- PROBLEM
All of the records below should be output exactly.

(Records from a collection)
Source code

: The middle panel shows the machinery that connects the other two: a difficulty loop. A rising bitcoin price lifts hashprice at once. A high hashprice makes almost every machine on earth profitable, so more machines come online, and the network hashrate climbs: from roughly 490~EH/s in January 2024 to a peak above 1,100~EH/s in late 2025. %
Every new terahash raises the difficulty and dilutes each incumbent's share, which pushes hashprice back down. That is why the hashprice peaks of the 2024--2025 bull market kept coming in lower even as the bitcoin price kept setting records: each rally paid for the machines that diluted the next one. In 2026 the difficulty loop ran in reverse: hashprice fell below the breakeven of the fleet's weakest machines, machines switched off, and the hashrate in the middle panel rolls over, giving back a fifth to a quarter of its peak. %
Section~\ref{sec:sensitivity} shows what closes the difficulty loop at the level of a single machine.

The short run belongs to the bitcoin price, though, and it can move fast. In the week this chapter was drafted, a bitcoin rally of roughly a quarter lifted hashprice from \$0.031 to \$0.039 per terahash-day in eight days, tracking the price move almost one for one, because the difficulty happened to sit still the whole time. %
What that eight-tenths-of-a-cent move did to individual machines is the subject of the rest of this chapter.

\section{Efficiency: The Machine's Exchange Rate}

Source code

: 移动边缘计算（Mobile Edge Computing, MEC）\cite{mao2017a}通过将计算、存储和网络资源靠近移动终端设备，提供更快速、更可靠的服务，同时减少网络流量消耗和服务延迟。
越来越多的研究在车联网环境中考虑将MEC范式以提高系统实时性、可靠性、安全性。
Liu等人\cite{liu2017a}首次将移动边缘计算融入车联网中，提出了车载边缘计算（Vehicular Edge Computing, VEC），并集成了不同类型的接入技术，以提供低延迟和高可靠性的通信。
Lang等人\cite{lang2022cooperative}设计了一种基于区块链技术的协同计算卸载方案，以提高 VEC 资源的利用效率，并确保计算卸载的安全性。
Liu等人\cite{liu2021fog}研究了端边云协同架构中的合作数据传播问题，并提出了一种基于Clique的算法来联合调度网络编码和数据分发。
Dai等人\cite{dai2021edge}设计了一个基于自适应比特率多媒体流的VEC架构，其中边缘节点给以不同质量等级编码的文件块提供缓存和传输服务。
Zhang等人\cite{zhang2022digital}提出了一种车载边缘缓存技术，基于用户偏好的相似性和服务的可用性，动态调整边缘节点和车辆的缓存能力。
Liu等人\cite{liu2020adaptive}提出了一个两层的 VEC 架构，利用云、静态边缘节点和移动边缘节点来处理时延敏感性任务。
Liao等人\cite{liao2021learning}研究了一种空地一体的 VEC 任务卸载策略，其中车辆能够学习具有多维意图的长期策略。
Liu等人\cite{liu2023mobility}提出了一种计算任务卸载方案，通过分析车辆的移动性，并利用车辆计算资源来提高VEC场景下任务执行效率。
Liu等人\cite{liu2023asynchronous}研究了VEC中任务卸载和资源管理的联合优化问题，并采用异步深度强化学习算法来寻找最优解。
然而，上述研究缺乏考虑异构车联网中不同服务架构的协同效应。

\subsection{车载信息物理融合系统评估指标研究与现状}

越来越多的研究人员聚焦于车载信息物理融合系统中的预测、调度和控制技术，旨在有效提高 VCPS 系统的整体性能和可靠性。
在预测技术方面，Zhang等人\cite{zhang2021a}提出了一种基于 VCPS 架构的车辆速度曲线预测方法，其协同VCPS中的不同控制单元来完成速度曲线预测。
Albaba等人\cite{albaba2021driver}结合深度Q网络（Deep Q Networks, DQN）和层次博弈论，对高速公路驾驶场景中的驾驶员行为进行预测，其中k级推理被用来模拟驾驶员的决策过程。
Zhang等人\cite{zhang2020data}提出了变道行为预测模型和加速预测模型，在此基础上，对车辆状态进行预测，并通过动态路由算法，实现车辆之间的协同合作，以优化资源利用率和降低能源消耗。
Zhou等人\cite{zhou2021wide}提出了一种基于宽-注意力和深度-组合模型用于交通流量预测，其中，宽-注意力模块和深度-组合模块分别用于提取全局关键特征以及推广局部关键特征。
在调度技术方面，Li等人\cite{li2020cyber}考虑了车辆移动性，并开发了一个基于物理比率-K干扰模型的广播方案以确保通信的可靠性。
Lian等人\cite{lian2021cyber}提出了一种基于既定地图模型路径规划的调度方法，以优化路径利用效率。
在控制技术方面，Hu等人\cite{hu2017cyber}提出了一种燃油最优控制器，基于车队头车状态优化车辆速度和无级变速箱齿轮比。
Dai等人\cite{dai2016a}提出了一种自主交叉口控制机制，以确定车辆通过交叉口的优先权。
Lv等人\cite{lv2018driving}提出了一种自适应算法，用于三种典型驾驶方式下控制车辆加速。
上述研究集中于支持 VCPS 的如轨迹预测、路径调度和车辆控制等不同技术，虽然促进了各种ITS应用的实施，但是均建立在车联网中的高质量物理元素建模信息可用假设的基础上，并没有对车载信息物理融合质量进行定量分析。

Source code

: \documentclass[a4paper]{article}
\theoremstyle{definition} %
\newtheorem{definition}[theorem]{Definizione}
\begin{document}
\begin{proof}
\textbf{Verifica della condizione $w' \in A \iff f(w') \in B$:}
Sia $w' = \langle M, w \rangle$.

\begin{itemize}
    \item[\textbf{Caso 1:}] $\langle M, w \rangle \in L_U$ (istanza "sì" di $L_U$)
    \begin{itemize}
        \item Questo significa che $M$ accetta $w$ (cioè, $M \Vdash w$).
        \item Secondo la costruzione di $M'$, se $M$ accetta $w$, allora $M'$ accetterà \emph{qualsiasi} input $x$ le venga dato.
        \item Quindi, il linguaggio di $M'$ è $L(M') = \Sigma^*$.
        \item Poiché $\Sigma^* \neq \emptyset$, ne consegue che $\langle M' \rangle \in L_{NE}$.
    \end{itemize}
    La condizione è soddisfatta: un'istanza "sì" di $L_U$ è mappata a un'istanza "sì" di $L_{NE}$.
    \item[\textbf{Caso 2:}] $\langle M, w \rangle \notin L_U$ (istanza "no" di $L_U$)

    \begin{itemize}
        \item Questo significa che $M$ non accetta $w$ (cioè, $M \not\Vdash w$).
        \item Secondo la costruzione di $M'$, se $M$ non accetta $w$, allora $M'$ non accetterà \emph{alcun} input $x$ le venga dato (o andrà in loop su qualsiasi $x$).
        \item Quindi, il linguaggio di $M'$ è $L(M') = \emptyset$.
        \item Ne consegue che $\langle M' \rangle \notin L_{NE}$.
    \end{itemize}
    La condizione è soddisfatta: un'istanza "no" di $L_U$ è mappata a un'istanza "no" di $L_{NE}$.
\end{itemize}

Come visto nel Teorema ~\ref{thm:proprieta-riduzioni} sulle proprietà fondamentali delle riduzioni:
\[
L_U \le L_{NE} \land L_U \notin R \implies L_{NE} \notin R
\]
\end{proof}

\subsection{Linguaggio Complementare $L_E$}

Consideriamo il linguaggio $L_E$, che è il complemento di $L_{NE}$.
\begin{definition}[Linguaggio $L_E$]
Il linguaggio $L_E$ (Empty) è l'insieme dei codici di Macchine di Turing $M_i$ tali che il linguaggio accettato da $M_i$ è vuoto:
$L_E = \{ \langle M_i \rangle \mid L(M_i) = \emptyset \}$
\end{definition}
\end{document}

- YOUR SOLUTION
Source code

: The middle panel shows the machinery that connects the other two: a difficulty loop. A rising bitcoin price lifts hashprice at once. A high hashprice makes almost every machine on earth profitable, so more machines come online, and the network hashrate climbs: from roughly 490~EH/s in January 2024 to a peak above 1,100~EH/s in late 2025. %
Every new terahash raises the difficulty and dilutes each incumbent's share, which pushes hashprice back down. That is why the hashprice peaks of the 2024--2025 bull market kept coming in lower even as the bitcoin price kept setting records: each rally paid for the machines that diluted the next one. In 2026 the difficulty loop ran in reverse: hashprice fell below the breakeven of the fleet's weakest machines, machines switched off, and the hashrate in the middle panel rolls over, giving back a fifth to a quarter of its peak. %
Section~\ref{sec:sensitivity} shows what closes the difficulty loop at the level of a single machine.

The short run belongs to the bitcoin price, though, and it can move fast. In the week this chapter was drafted, a bitcoin rally of roughly a quarter lifted hashprice from \$0.031 to \$0.039 per terahash-day in eight days, tracking the price move almost one for one, because the difficulty happened to sit still the whole time. %
What that eight-tenths-of-a-cent move did to individual machines is the subject of the rest of this chapter.

\section{Efficiency: The Machine's Exchange Rate}

Source code

: 移动边缘计算（Mobile Edge Computing, MEC）\cite{mao2017a}通过将计算、存储和网络资源靠近移动终端设备，提供更快速、更可靠的服务，同时减少网络流量消耗和服务延迟。
越来越多的研究在车联网环境中考虑将MEC范式以提高系统实时性、可靠性、安全性。
Liu等人\cite{liu2017a}首次将移动边缘计算融入车联网中，提出了车载边缘计算（Vehicular Edge Computing, VEC），并集成了不同类型的接入技术，以提供低延迟和高可靠性的通信。
Lang等人\cite{lang2022cooperative}设计了一种基于区块链技术的协同计算卸载方案，以提高 VEC 资源的利用效率，并确保计算卸载的安全性。
Liu等人\cite{liu2021fog}研究了端边云协同架构中的合作数据传播问题，并提出了一种基于Clique的算法来联合调度网络编码和数据分发。
Dai等人\cite{dai2021edge}设计了一个基于自适应比特率多媒体流的VEC架构，其中边缘节点给以不同质量等级编码的文件块提供缓存和传输服务。
Zhang等人\cite{zhang2022digital}提出了一种车载边缘缓存技术，基于用户偏好的相似性和服务的可用性，动态调整边缘节点和车辆的缓存能力。
Liu等人\cite{liu2020adaptive}提出了一个两层的 VEC 架构，利用云、静态边缘节点和移动边缘节点来处理时延敏感性任务。
Liao等人\cite{liao2021learning}研究了一种空地一体的 VEC 任务卸载策略，其中车辆能够学习具有多维意图的长期策略。
Liu等人\cite{liu2023mobility}提出了一种计算任务卸载方案，通过分析车辆的移动性，并利用车辆计算资源来提高VEC场景下任务执行效率。
Liu等人\cite{liu2023asynchronous}研究了VEC中任务卸载和资源管理的联合优化问题，并采用异步深度强化学习算法来寻找最优解。
然而，上述研究缺乏考虑异构车联网中不同服务架构的协同效应。

\subsection{车载信息物理融合系统评估指标研究与现状}

越来越多的研究人员聚焦于车载信息物理融合系统中的预测、调度和控制技术，旨在有效提高 VCPS 系统的整体性能和可靠性。
在预测技术方面，Zhang等人\cite{zhang2021a}提出了一种基于 VCPS 架构的车辆速度曲线预测方法，其协同VCPS中的不同控制单元来完成速度曲线预测。
Albaba等人\cite{albaba2021driver}结合深度Q网络（Deep Q Networks, DQN）和层次博弈论，对高速公路驾驶场景中的驾驶员行为进行预测，其中k级推理被用来模拟驾驶员的决策过程。
Zhang等人\cite{zhang2020data}提出了变道行为预测模型和加速预测模型，在此基础上，对车辆状态进行预测，并通过动态路由算法，实现车辆之间的协同合作，以优化资源利用率和降低能源消耗。
Zhou等人\cite{zhou2021wide}提出了一种基于宽-注意力和深度-组合模型用于交通流量预测，其中，宽-注意力模块和深度-组合模块分别用于提取全局关键特征以及推广局部关键特征。
在调度技术方面，Li等人\cite{li2020cyber}考虑了车辆移动性，并开发了一个基于物理比率-K干扰模型的广播方案以确保通信的可靠性。
Lian等人\cite{lian2021cyber}提出了一种基于既定地图模型路径规划的调度方法，以优化路径利用效率。
在控制技术方面，Hu等人\cite{hu2017cyber}提出了一种燃油最优控制器，基于车队头车状态优化车辆速度和无级变速箱齿轮比。
Dai等人\cite{dai2016a}提出了一种自主交叉口控制机制，以确定车辆通过交叉口的优先权。
Lv等人\cite{lv2018driving}提出了一种自适应算法，用于三种典型驾驶方式下控制车辆加速。
上述研究集中于支持 VCPS 的如轨迹预测、路径调度和车辆控制等不同技术，虽然促进了各种ITS应用的实施，但是均建立在车联网中的高质量物理元素建模信息可用假设的基础上，并没有对车载信息物理融合质量进行定量分析。

Source code

: \documentclass[a4paper]{article}
\theoremstyle{definition} %
\newtheorem{definition}[theorem]{Definizione}
\begin{document}
\begin{proof}
\textbf{Verifica della condizione $w' \in A \iff f(w') \in B$:}
Sia $w' = \langle M, w \rangle$.

\begin{itemize}
    \item[\textbf{Caso 1:}] $\langle M, w \rangle \in L_U$ (istanza "sì" di $L_U$)
    \begin{itemize}
        \item Questo significa che $M$ accetta $w$ (cioè, $M \Vdash w$).
        \item Secondo la costruzione di $M'$, se $M$ accetta $w$, allora $M'$ accetterà \emph{qualsiasi} input $x$ le venga dato.
        \item Quindi, il linguaggio di $M'$ è $L(M') = \Sigma^*$.
        \item Poiché $\Sigma^* \neq \emptyset$, ne consegue che $\langle M' \rangle \in L_{NE}$.
    \end{itemize}
    La condizione è soddisfatta: un'istanza "sì" di $L_U$ è mappata a un'istanza "sì" di $L_{NE}$.
    \item[\textbf{Caso 2:}] $\langle M, w \rangle \notin L_U$ (istanza "no" di $L_U$)

    \begin{itemize}
        \item Questo significa che $M$ non accetta $w$ (cioè, $M \not\Vdash w$).
        \item Secondo la costruzione di $M'$, se $M$ non accetta $w$, allora $M'$ non accetterà \emph{alcun} input $x$ le venga dato (o andrà in loop su qualsiasi $x$).
        \item Quindi, il linguaggio di $M'$ è $L(M') = \emptyset$.
        \item Ne consegue che $\langle M' \rangle \notin L_{NE}$.
    \end{itemize}
    La condizione è soddisfatta: un'istanza "no" di $L_U$ è mappata a un'istanza "no" di $L_{NE}$.
\end{itemize}

Come visto nel Teorema ~\ref{thm:proprieta-riduzioni} sulle proprietà fondamentali delle riduzioni:
\[
L_U \le L_{NE} \land L_U \notin R \implies L_{NE} \notin R
\]
\end{proof}

\subsection{Linguaggio Complementare $L_E$}

Consideriamo il linguaggio $L_E$, che è il complemento di $L_{NE}$.
\begin{definition}[Linguaggio $L_E$]
Il linguaggio $L_E$ (Empty) è l'insieme dei codici di Macchine di Turing $M_i$ tali che il linguaggio accettato da $M_i$ è vuoto:
$L_E = \{ \langle M_i \rangle \mid L(M_i) = \emptyset \}$
\end{definition}
\end{document}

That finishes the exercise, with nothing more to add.